**Supplied records:**
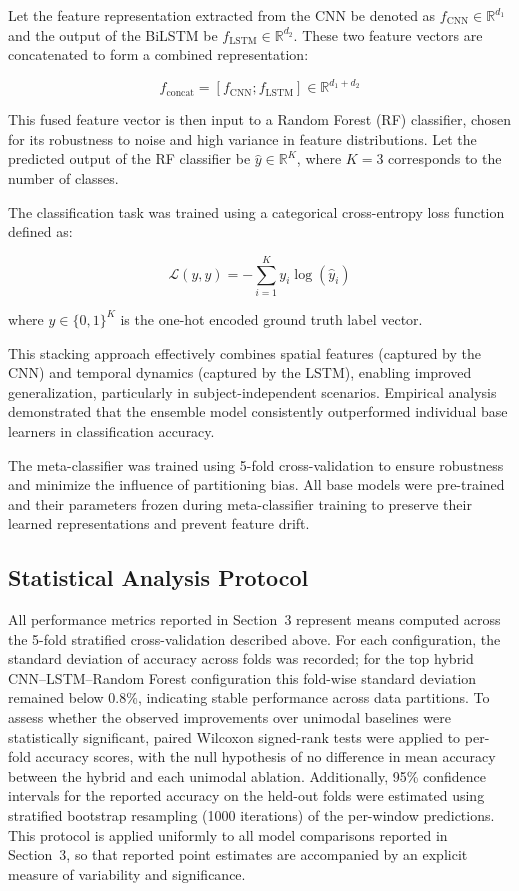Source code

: \documentclass{elektr}
\newcommand{\yh}[1]{{\color{revhi}#1}}  %
\begin{document}
Let the feature representation extracted from the CNN be denoted as $f_{\text{CNN}} \in \mathbb{R}^{d_1}$ and the output of the BiLSTM be $f_{\text{LSTM}} \in \mathbb{R}^{d_2}$. These two feature vectors are concatenated to form a combined representation:

\begin{equation}
	f_{\text{concat}} = [f_{\text{CNN}} ; f_{\text{LSTM}}] \in \mathbb{R}^{d_1 + d_2}
\end{equation}

This fused feature vector is then input to a Random Forest (RF) classifier, chosen for its robustness to noise and high variance in feature distributions. Let the predicted output of the RF classifier be $\hat{y} \in \mathbb{R}^K$, where $K = 3$ corresponds to the number of classes.

The classification task was trained using a categorical cross-entropy loss function defined as:

\begin{equation}
	\mathcal{L}(y, \hat{y}) = -\sum_{i=1}^{K} y_i \log(\hat{y}_i)
\end{equation}

where $y \in \{0, 1\}^K$ is the one-hot encoded ground truth label vector.

This stacking approach effectively combines spatial features (captured by the CNN) and temporal dynamics (captured by the LSTM), enabling improved generalization, particularly in subject-independent scenarios. Empirical analysis demonstrated that the ensemble model consistently outperformed individual base learners in classification accuracy.

The meta-classifier was trained using 5-fold cross-validation to ensure robustness and minimize the influence of partitioning bias. All base models were pre-trained and their parameters frozen during meta-classifier training to preserve their learned representations and prevent feature drift.

\subsection{Statistical Analysis Protocol}
\yh{All performance metrics reported in Section~3 represent means computed across the 5-fold stratified cross-validation described above. For each configuration, the standard deviation of accuracy across folds was recorded; for the top hybrid CNN--LSTM--Random Forest configuration this fold-wise standard deviation remained below 0.8\%, indicating stable performance across data partitions. To assess whether the observed improvements over unimodal baselines were statistically significant, paired Wilcoxon signed-rank tests were applied to per-fold accuracy scores, with the null hypothesis of no difference in mean accuracy between the hybrid and each unimodal ablation. Additionally, 95\% confidence intervals for the reported accuracy on the held-out folds were estimated using stratified bootstrap resampling (1000 iterations) of the per-window predictions. This protocol is applied uniformly to all model comparisons reported in Section~3, so that reported point estimates are accompanied by an explicit measure of variability and significance.}
\end{document}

**What is needed:**
Go through the records above. Copy each line in which the string "text" appears.

**Solution:**
Let the feature representation extracted from the CNN be denoted as $f_{\text{CNN}} \in \mathbb{R}^{d_1}$ and the output of the BiLSTM be $f_{\text{LSTM}} \in \mathbb{R}^{d_2}$. These two feature vectors are concatenated to form a combined representation:
	f_{\text{concat}} = [f_{\text{CNN}} ; f_{\text{LSTM}}] \in \mathbb{R}^{d_1 + d_2}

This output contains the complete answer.